La première et majoritaire source de géniteurs est le matériel génétique propre à chaque sélectionneur (soit inscrit, soit en cours de sélection). Pour les céréales à paille, nous avons la chance de pouvoir utiliser les variétés inscrites au catalogue des autres entreprises. Une autre source de variabilité génétique vient de collaborations nationales : exemple du GIE blé dur. C’est un « GIE Recherche » qui regroupe les sélectionneurs, l’INRA, Arvalis-Institut du végétal et les industriels. Nous déposons des projets financés par le ministère de l’agriculture (un de ces projets est actuellement en cours sur la fusariose, deux autres sur la qualité des blés durs, un dernier sur la septoriose). Cette mise en commun du travail nous permet d’avancer plus vite. Tout le monde y trouve son intérêt. Les meilleures lignées qui sortent ensuite de ces programmes sont utilisées par les sélectionneurs. Nous collaborons aussi avec des entreprises ou des universités étrangères, comme le CIMMYT (organisme mexicain), qui possède un matériel génétique intéressant et accessible à l’ensemble des sélectionneurs. Chaque sélectionneur privé, ainsi que l’INRA, a des collections qui sont multipliées tous les ans, dans l’intérêt même de l’amélioration végétale.
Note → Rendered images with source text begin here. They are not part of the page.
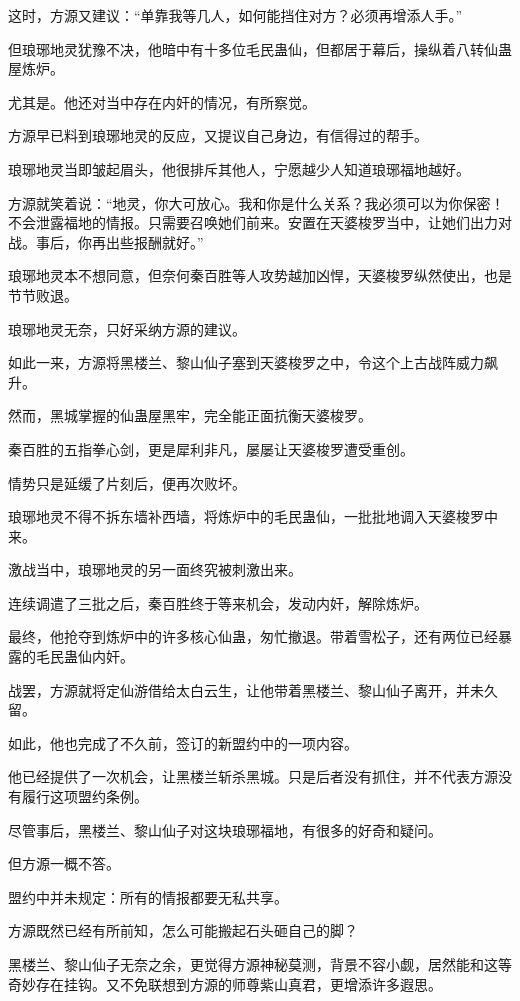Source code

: \begin{this_body}
这时，方源又建议：“单靠我等几人，如何能挡住对方？必须再增添人手。”

但琅琊地灵犹豫不决，他暗中有十多位毛民蛊仙，但都居于幕后，操纵着八转仙蛊屋炼炉。

尤其是。他还对当中存在内奸的情况，有所察觉。

方源早已料到琅琊地灵的反应，又提议自己身边，有信得过的帮手。

琅琊地灵当即皱起眉头，他很排斥其他人，宁愿越少人知道琅琊福地越好。

方源就笑着说：“地灵，你大可放心。我和你是什么关系？我必须可以为你保密！不会泄露福地的情报。只需要召唤她们前来。安置在天婆梭罗当中，让她们出力对战。事后，你再出些报酬就好。”

琅琊地灵本不想同意，但奈何秦百胜等人攻势越加凶悍，天婆梭罗纵然使出，也是节节败退。

琅琊地灵无奈，只好采纳方源的建议。

如此一来，方源将黑楼兰、黎山仙子塞到天婆梭罗之中，令这个上古战阵威力飙升。

然而，黑城掌握的仙蛊屋黑牢，完全能正面抗衡天婆梭罗。

秦百胜的五指拳心剑，更是犀利非凡，屡屡让天婆梭罗遭受重创。

情势只是延缓了片刻后，便再次败坏。

琅琊地灵不得不拆东墙补西墙，将炼炉中的毛民蛊仙，一批批地调入天婆梭罗中来。

激战当中，琅琊地灵的另一面终究被刺激出来。

连续调遣了三批之后，秦百胜终于等来机会，发动内奸，解除炼炉。

最终，他抢夺到炼炉中的许多核心仙蛊，匆忙撤退。带着雪松子，还有两位已经暴露的毛民蛊仙内奸。

战罢，方源就将定仙游借给太白云生，让他带着黑楼兰、黎山仙子离开，并未久留。

如此，他也完成了不久前，签订的新盟约中的一项内容。

他已经提供了一次机会，让黑楼兰斩杀黑城。只是后者没有抓住，并不代表方源没有履行这项盟约条例。

尽管事后，黑楼兰、黎山仙子对这块琅琊福地，有很多的好奇和疑问。

但方源一概不答。

盟约中并未规定：所有的情报都要无私共享。

方源既然已经有所前知，怎么可能搬起石头砸自己的脚？

黑楼兰、黎山仙子无奈之余，更觉得方源神秘莫测，背景不容小觑，居然能和这等奇妙存在挂钩。又不免联想到方源的师尊紫山真君，更增添许多遐思。


\end{this_body}
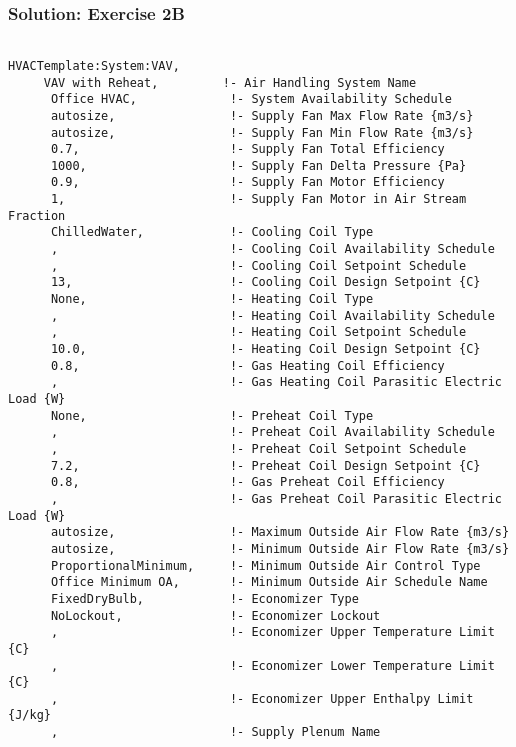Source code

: \subsubsection{Solution: Exercise 2B}\label{solution-exercise-2b}

\begin{lstlisting}

HVACTemplate:System:VAV,
     VAV with Reheat,         !- Air Handling System Name
      Office HVAC,             !- System Availability Schedule
      autosize,                !- Supply Fan Max Flow Rate {m3/s}
      autosize,                !- Supply Fan Min Flow Rate {m3/s}
      0.7,                     !- Supply Fan Total Efficiency
      1000,                    !- Supply Fan Delta Pressure {Pa}
      0.9,                     !- Supply Fan Motor Efficiency
      1,                       !- Supply Fan Motor in Air Stream Fraction
      ChilledWater,            !- Cooling Coil Type
      ,                        !- Cooling Coil Availability Schedule
      ,                        !- Cooling Coil Setpoint Schedule
      13,                      !- Cooling Coil Design Setpoint {C}
      None,                    !- Heating Coil Type
      ,                        !- Heating Coil Availability Schedule
      ,                        !- Heating Coil Setpoint Schedule
      10.0,                    !- Heating Coil Design Setpoint {C}
      0.8,                     !- Gas Heating Coil Efficiency
      ,                        !- Gas Heating Coil Parasitic Electric Load {W}
      None,                    !- Preheat Coil Type
      ,                        !- Preheat Coil Availability Schedule
      ,                        !- Preheat Coil Setpoint Schedule
      7.2,                     !- Preheat Coil Design Setpoint {C}
      0.8,                     !- Gas Preheat Coil Efficiency
      ,                        !- Gas Preheat Coil Parasitic Electric Load {W}
      autosize,                !- Maximum Outside Air Flow Rate {m3/s}
      autosize,                !- Minimum Outside Air Flow Rate {m3/s}
      ProportionalMinimum,     !- Minimum Outside Air Control Type
      Office Minimum OA,       !- Minimum Outside Air Schedule Name
      FixedDryBulb,            !- Economizer Type
      NoLockout,               !- Economizer Lockout
      ,                        !- Economizer Upper Temperature Limit {C}
      ,                        !- Economizer Lower Temperature Limit {C}
      ,                        !- Economizer Upper Enthalpy Limit {J/kg}
      ,                        !- Supply Plenum Name

\end{lstlisting}
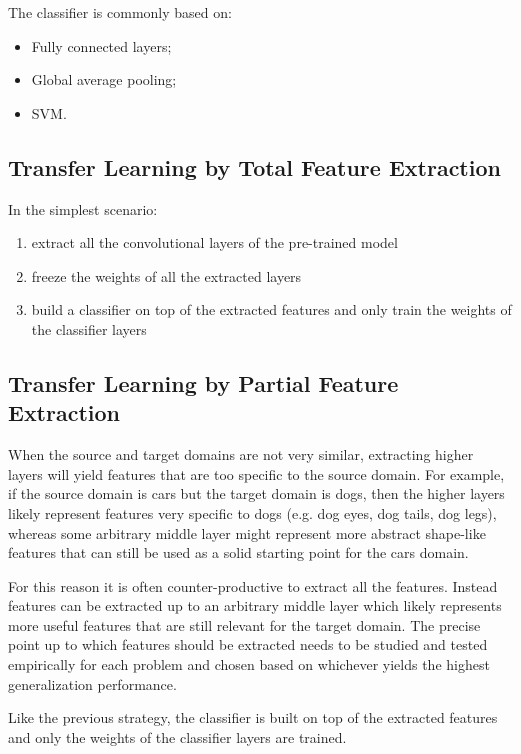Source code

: The classifier is commonly based on:

\begin{itemize}
    \item Fully connected layers;
    \item Global average pooling;
    \item SVM.
\end{itemize}

\subsection{Transfer Learning by Total Feature Extraction}

In the simplest scenario:

\begin{enumerate}
    \item extract all the convolutional layers of the pre-trained model
    \item freeze the weights of all the extracted layers
    \item build a classifier on top of the extracted features and only train the weights of the classifier layers
\end{enumerate}

\subsection{Transfer Learning by Partial Feature Extraction}

When the source and target domains are not very similar, extracting higher layers will yield features that are too specific to the source domain. For example, if the source domain is cars but the target domain is dogs, then the higher layers likely represent features very specific to dogs (e.g. dog eyes, dog tails, dog legs), whereas some arbitrary middle layer might represent more abstract shape-like features that can still be used as a solid starting point for the cars domain.

For this reason it is often counter-productive to extract all the features. Instead features can be extracted up to an arbitrary middle layer which likely represents more useful features that are still relevant for the target domain. The precise point up to which features should be extracted needs to be studied and tested empirically for each problem and chosen based on whichever yields the highest generalization performance.

Like the previous strategy, the classifier is built on top of the extracted features and only the weights of the classifier layers are trained.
L’INRA de Clermont Ferrand conserve précieusement, quant à lui, l’ensemble des variétés de blé dur.

Quels sont les principaux objectifs de sélection pour cette espèce, que ce soit en termes agronomiques ou alimentaires ?

En termes agronomiques, le premier objectif est le rendement. La résistance aux maladies est primordiale : rouille brune et septoriose (sur le feuillage), fusariose (sur l’épi), mosaïque des céréales et des stries en fuseaux du blé, problème de nématodes, etc. Le blé dur est plus sensible aux maladies que le blé tendre, de par sa structure génétique. Les travaux d’amélioration concernent aussi, dans une moindre mesure, la tolérance à la sécheresse. En ce qui concerne la qualité alimentaire, pour les pâtes et la semoule, l’attente première des consommateurs français est l’indice de jaune. Depuis quelques années, les variétés de blé dur françaises sont d’ailleurs reconnues pour être parmi les plus jaunes du monde. De plus, la teneur en protéines, la teneur en gluten et la qualité du gluten déterminent la bonne tenue à la cuisson et à la sur-cuisson. Le rendement semoulier est évidemment très important. Enfin, certains blés durs servent aujourd’hui à faire du pain, à la mie plus jaune, et dont la conservation est plus longue.

Combien existe-t-il aujourd’hui de variétés de blé dur ?

Une petite cinquantaine de variétés sont cultivées dans le Sud et le Centre-Ouest de la France. Une centaine de variétés sont inscrites au Catalogue français.